**DIRECTIONS FOR THIS TASK**. Find every line below where the word "reliability" occurs. Then say how many there are, giving only the number.

**INPUT DATA**.
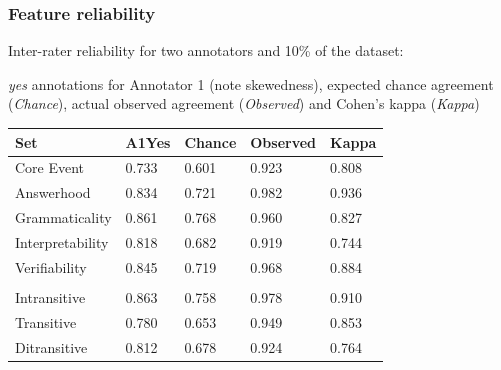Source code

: \documentclass[handout,xcolor={dvipsnames}]{beamer}
\begin{document}
\begin{frame}
\frametitle{Feature reliability}
\pause
Inter-rater reliability for two annotators and 10\% of the dataset:
\pause

\textit{yes} annotations for Annotator 1 (note skewedness), expected chance agreement (\textit{Chance}), actual observed agreement (\textit{Observed}) and Cohen's kappa (\textit{Kappa})

\begin{table}[htb!]
\begin{center}
\begin{tabular}{|l|l||l|l||l|}
\hline
Set	& A1Yes & Chance & Observed & Kappa \\
\hline
\hline
Core Event & 0.733 & 0.601 & 0.923 & 0.808 \\
\hline
Answerhood & 0.834 & 0.721 & 0.982 & 0.936 \\
\hline
Grammaticality & 0.861 & 0.768 & 0.960 & 0.827 \\
\hline
Interpretability & 0.818 & 0.682 & 0.919 & 0.744 \\
\hline
Verifiability & 0.845 & 0.719 & 0.968 & 0.884 \\
\hline
\pause \\
\hline
Intransitive & 0.863 & 0.758 & 0.978 & 0.910 \\
\hline
Transitive & 0.780 & 0.653 & 0.949 & 0.853 \\
\hline
Ditransitive & 0.812 & 0.678 & 0.924 & 0.764 \\ 
\hline
\end{tabular}
\end{center}
\end{table}
\end{frame}
\end{document}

**SOLUTION FOR THIS PROBLEM**. 2